Both sexes of subspecies P. i. humboldti have plumage very like the nominates' except for cinnamon or rufous tibial feathers.

==Distribution and habitat==

The nominate subspecies of lettered aracari is found in north central Brazil south of the Amazon River between the Madeira and Maranhão rivers and from there south to northern Bolivia and the Brazilian state of Mato Grosso and the upper Tocantins River. A small separate population is in the far eastern Brazilian states of Pernambuco and Alagoas. P. i. humboldti is found in southern Colombia, eastern Ecuador, northwestern Bolivia, and western Brazil near the Amazon to the Negro River and south a bit beyond the upper Madeira River. (Note that the map shows the distribution of only the nominate.)

The species inhabits a variety of lowland evergreen forest types in the upper Amazon basin. These include várzea, terra firme, secondary and gallery forests, and forested islands. In elevation it generally ranges as high as about 500 m but locally occurs as high as 900 m.

==Behavior==
===Feeding===

The lettered aracari forages mostly in the canopy but will descend to near the ground when following army ants. Small groups, which might be extended families, often forage together. Its diet is mostly fruit but it apparently also takes small arthropods. It also predates other species' nests for eggs and young.

===Breeding===

The lettered aracari's nesting season appears to span from December to July in the western part of its range and from August to March in eastern Brazil. It is assumed to nest in tree cavities like other toucans. Nothing else is known about its breeding biology.

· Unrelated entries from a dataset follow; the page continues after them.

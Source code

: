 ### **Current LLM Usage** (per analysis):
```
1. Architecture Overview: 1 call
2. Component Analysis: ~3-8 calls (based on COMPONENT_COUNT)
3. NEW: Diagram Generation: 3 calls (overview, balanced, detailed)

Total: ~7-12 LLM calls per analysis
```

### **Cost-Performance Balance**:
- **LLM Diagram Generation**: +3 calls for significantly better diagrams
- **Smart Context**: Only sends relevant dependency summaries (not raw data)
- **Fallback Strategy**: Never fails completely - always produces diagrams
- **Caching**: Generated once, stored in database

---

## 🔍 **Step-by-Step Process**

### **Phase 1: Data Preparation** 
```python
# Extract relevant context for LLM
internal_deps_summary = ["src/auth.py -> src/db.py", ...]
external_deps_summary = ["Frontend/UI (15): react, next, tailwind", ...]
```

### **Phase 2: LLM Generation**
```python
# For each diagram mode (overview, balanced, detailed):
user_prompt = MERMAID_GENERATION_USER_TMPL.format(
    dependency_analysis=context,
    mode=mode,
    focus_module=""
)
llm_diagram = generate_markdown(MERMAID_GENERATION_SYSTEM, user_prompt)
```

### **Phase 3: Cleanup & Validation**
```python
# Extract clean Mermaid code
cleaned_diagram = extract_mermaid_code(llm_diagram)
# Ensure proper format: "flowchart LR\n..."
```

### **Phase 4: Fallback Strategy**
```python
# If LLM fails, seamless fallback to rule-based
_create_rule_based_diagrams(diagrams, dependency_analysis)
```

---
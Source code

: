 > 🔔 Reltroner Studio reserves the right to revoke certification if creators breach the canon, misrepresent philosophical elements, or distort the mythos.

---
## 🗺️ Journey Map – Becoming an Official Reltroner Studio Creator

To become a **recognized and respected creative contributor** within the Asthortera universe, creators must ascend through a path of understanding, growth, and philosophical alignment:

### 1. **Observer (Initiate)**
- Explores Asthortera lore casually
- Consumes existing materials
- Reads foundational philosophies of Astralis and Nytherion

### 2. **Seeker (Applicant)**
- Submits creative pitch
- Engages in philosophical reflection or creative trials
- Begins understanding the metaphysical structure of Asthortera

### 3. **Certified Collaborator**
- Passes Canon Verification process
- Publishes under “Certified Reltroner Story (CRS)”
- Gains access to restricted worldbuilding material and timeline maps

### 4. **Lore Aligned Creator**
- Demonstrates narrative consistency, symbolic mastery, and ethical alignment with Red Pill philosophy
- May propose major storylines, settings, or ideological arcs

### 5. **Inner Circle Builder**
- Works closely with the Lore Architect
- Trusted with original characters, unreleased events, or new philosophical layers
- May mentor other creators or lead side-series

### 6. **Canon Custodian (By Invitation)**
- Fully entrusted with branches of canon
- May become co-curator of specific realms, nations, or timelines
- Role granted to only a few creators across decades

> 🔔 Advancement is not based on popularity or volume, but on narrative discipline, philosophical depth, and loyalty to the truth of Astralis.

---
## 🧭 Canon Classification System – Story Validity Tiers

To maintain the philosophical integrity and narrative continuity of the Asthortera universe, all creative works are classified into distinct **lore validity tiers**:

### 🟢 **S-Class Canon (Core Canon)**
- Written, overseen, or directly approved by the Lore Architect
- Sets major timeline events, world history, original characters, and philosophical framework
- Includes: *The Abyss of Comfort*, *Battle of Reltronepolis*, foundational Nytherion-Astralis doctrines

===Vocal and non-vocal sounds===

The lettered aracari is not considered particularly vocal. Its song has variously been described as "an often long-continued series of guttural cha notes", as "a fast series of sharp kkik (or kkuk, or kkek) notes", and as "a series of electric grunts: jrnk jrnk jrnk...". It also gives "single chak or kak notes." A non-vocal sound is a bill rattle "bdddt" that is thought to be used in agonistic encounters.

==Status==

The IUCN follows HBW taxonomy and so has assessed the two subspecies of lettered aracari as separate species. Both are assessed as being of Least Concern. Both have large ranges and populations of unknown size that are believed to be decreasing. No immediate threats to either have been identified. The species is considered rare to fairly common in different parts of its range. It is "reliant on forested habitats, and so, although it tolerates advanced second growth, it is vulnerable in the long term to Amazonian deforestation."